------ Input

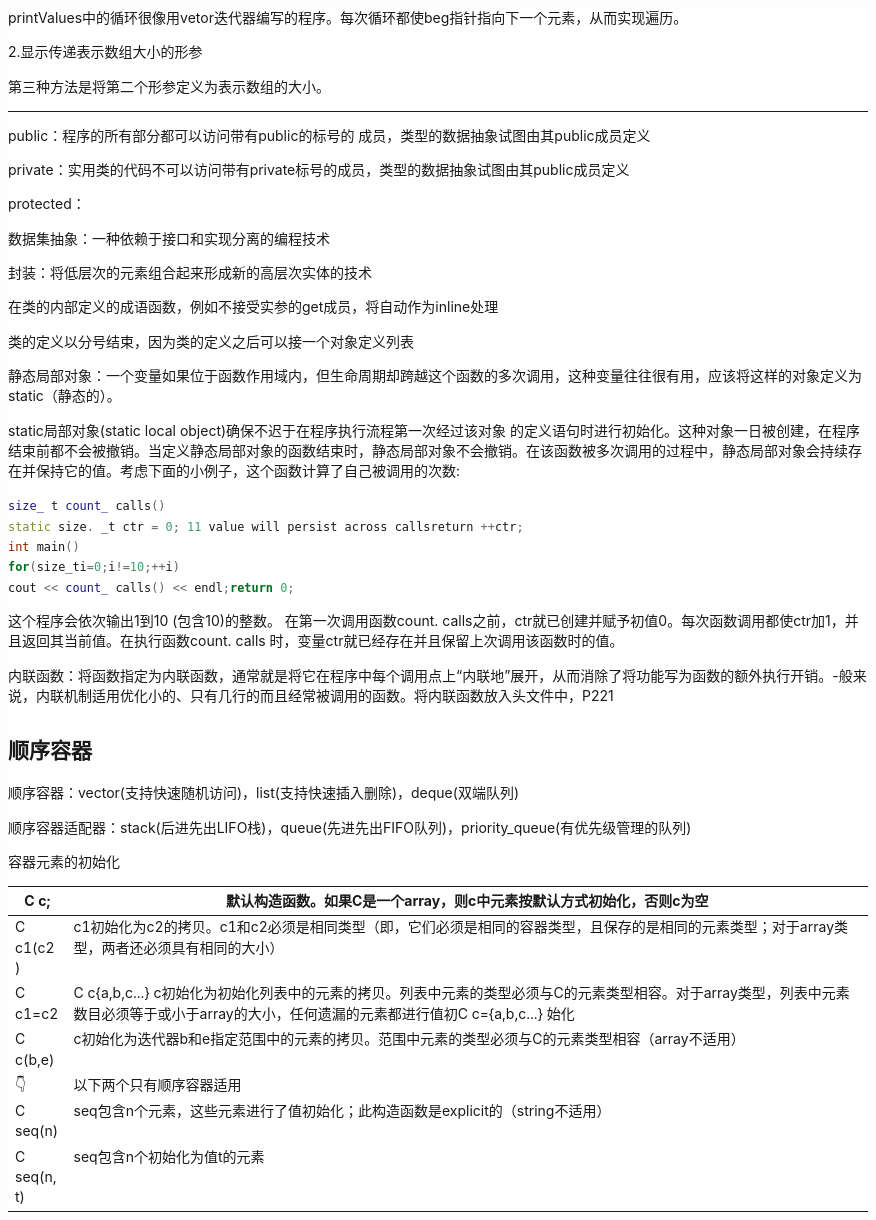 printValues中的循环很像用vetor迭代器编写的程序。每次循环都使beg指针指向下一个元素，从而实现遍历。

2.显示传递表示数组大小的形参

第三种方法是将第二个形参定义为表示数组的大小。

------

public：程序的所有部分都可以访问带有public的标号的 成员，类型的数据抽象试图由其public成员定义

private：实用类的代码不可以访问带有private标号的成员，类型的数据抽象试图由其public成员定义

protected：

数据集抽象：一种依赖于接口和实现分离的编程技术

封装：将低层次的元素组合起来形成新的高层次实体的技术

在类的内部定义的成语函数，例如不接受实参的get成员，将自动作为inline处理

类的定义以分号结束，因为类的定义之后可以接一个对象定义列表

静态局部对象：一个变量如果位于函数作用域内，但生命周期却跨越这个函数的多次调用，这种变量往往很有用，应该将这样的对象定义为static（静态的）。

static局部对象(static local object)确保不迟于在程序执行流程第一次经过该对象 的定义语句时进行初始化。这种对象一日被创建，在程序结束前都不会被撤销。当定义静态局部对象的函数结束时，静态局部对象不会撤销。在该函数被多次调用的过程中，静态局部对象会持续存在并保持它的值。考虑下面的小例子，这个函数计算了自己被调用的次数:

```c++
size_ t count_ calls()
static size. _t ctr = 0; 11 value will persist across callsreturn ++ctr;
int main()
for(size_ti=0;i!=10;++i)
cout << count_ calls() << endl;return 0;
```

这个程序会依次输出1到10 (包含10)的整数。
在第一次调用函数count. calls之前，ctr就已创建并赋予初值0。每次函数调用都使ctr加1，并且返回其当前值。在执行函数count. calls 时，变量ctr就已经存在并且保留上次调用该函数时的值。

内联函数：将函数指定为内联函数，通常就是将它在程序中每个调用点上“内联地”展开，从而消除了将功能写为函数的额外执行开销。-般来说，内联机制适用优化小的、只有几行的而且经常被调用的函数。将内联函数放入头文件中，P221

## 顺序容器

顺序容器：vector(支持快速随机访问)，list(支持快速插入删除)，deque(双端队列)

顺序容器适配器：stack(后进先出LIFO栈)，queue(先进先出FIFO队列)，priority_queue(有优先级管理的队列)

容器元素的初始化

| C<T> c;    | 默认构造函数。如果C是一个array，则c中元素按默认方式初始化，否则c为空 |
| ---------- | ------------------------------------------------------------ |
| C c1(c2)   | c1初始化为c2的拷贝。c1和c2必须是相同类型（即，它们必须是相同的容器类型，且保存的是相同的元素类型；对于array类型，两者还必须具有相同的大小） |
| C c1=c2    | C c{a,b,c...}   c初始化为初始化列表中的元素的拷贝。列表中元素的类型必须与C的元素类型相容。对于array类型，列表中元素数目必须等于或小于array的大小，任何遗漏的元素都进行值初C c={a,b,c...} 始化 |
| C c(b,e)   | c初始化为迭代器b和e指定范围中的元素的拷贝。范围中元素的类型必须与C的元素类型相容（array不适用） |
| 👇          | 以下两个只有顺序容器适用                                     |
| C seq(n)   | seq包含n个元素，这些元素进行了值初始化；此构造函数是explicit的（string不适用） |
| C seq(n,t) | seq包含n个初始化为值t的元素                                  |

------------

- **What you need to do**: Output all of the data above exactly; no pictures should appear.

- **Response area**:
 printValues中的循环很像用vetor迭代器编写的程序。每次循环都使beg指针指向下一个元素，从而实现遍历。

2.显示传递表示数组大小的形参

第三种方法是将第二个形参定义为表示数组的大小。

------

public：程序的所有部分都可以访问带有public的标号的 成员，类型的数据抽象试图由其public成员定义

private：实用类的代码不可以访问带有private标号的成员，类型的数据抽象试图由其public成员定义

protected：

数据集抽象：一种依赖于接口和实现分离的编程技术

封装：将低层次的元素组合起来形成新的高层次实体的技术

在类的内部定义的成语函数，例如不接受实参的get成员，将自动作为inline处理

类的定义以分号结束，因为类的定义之后可以接一个对象定义列表

静态局部对象：一个变量如果位于函数作用域内，但生命周期却跨越这个函数的多次调用，这种变量往往很有用，应该将这样的对象定义为static（静态的）。

static局部对象(static local object)确保不迟于在程序执行流程第一次经过该对象 的定义语句时进行初始化。这种对象一日被创建，在程序结束前都不会被撤销。当定义静态局部对象的函数结束时，静态局部对象不会撤销。在该函数被多次调用的过程中，静态局部对象会持续存在并保持它的值。考虑下面的小例子，这个函数计算了自己被调用的次数:

```c++
size_ t count_ calls()
static size. _t ctr = 0; 11 value will persist across callsreturn ++ctr;
int main()
for(size_ti=0;i!=10;++i)
cout << count_ calls() << endl;return 0;
```

这个程序会依次输出1到10 (包含10)的整数。
在第一次调用函数count. calls之前，ctr就已创建并赋予初值0。每次函数调用都使ctr加1，并且返回其当前值。在执行函数count. calls 时，变量ctr就已经存在并且保留上次调用该函数时的值。

内联函数：将函数指定为内联函数，通常就是将它在程序中每个调用点上“内联地”展开，从而消除了将功能写为函数的额外执行开销。-般来说，内联机制适用优化小的、只有几行的而且经常被调用的函数。将内联函数放入头文件中，P221

## 顺序容器

顺序容器：vector(支持快速随机访问)，list(支持快速插入删除)，deque(双端队列)

顺序容器适配器：stack(后进先出LIFO栈)，queue(先进先出FIFO队列)，priority_queue(有优先级管理的队列)

容器元素的初始化

| C<T> c;    | 默认构造函数。如果C是一个array，则c中元素按默认方式初始化，否则c为空 |
| ---------- | ------------------------------------------------------------ |
| C c1(c2)   | c1初始化为c2的拷贝。c1和c2必须是相同类型（即，它们必须是相同的容器类型，且保存的是相同的元素类型；对于array类型，两者还必须具有相同的大小） |
| C c1=c2    | C c{a,b,c...}   c初始化为初始化列表中的元素的拷贝。列表中元素的类型必须与C的元素类型相容。对于array类型，列表中元素数目必须等于或小于array的大小，任何遗漏的元素都进行值初C c={a,b,c...} 始化 |
| C c(b,e)   | c初始化为迭代器b和e指定范围中的元素的拷贝。范围中元素的类型必须与C的元素类型相容（array不适用） |
| 👇          | 以下两个只有顺序容器适用                                     |
| C seq(n)   | seq包含n个元素，这些元素进行了值初始化；此构造函数是explicit的（string不适用） |
| C seq(n,t) | seq包含n个初始化为值t的元素                                  |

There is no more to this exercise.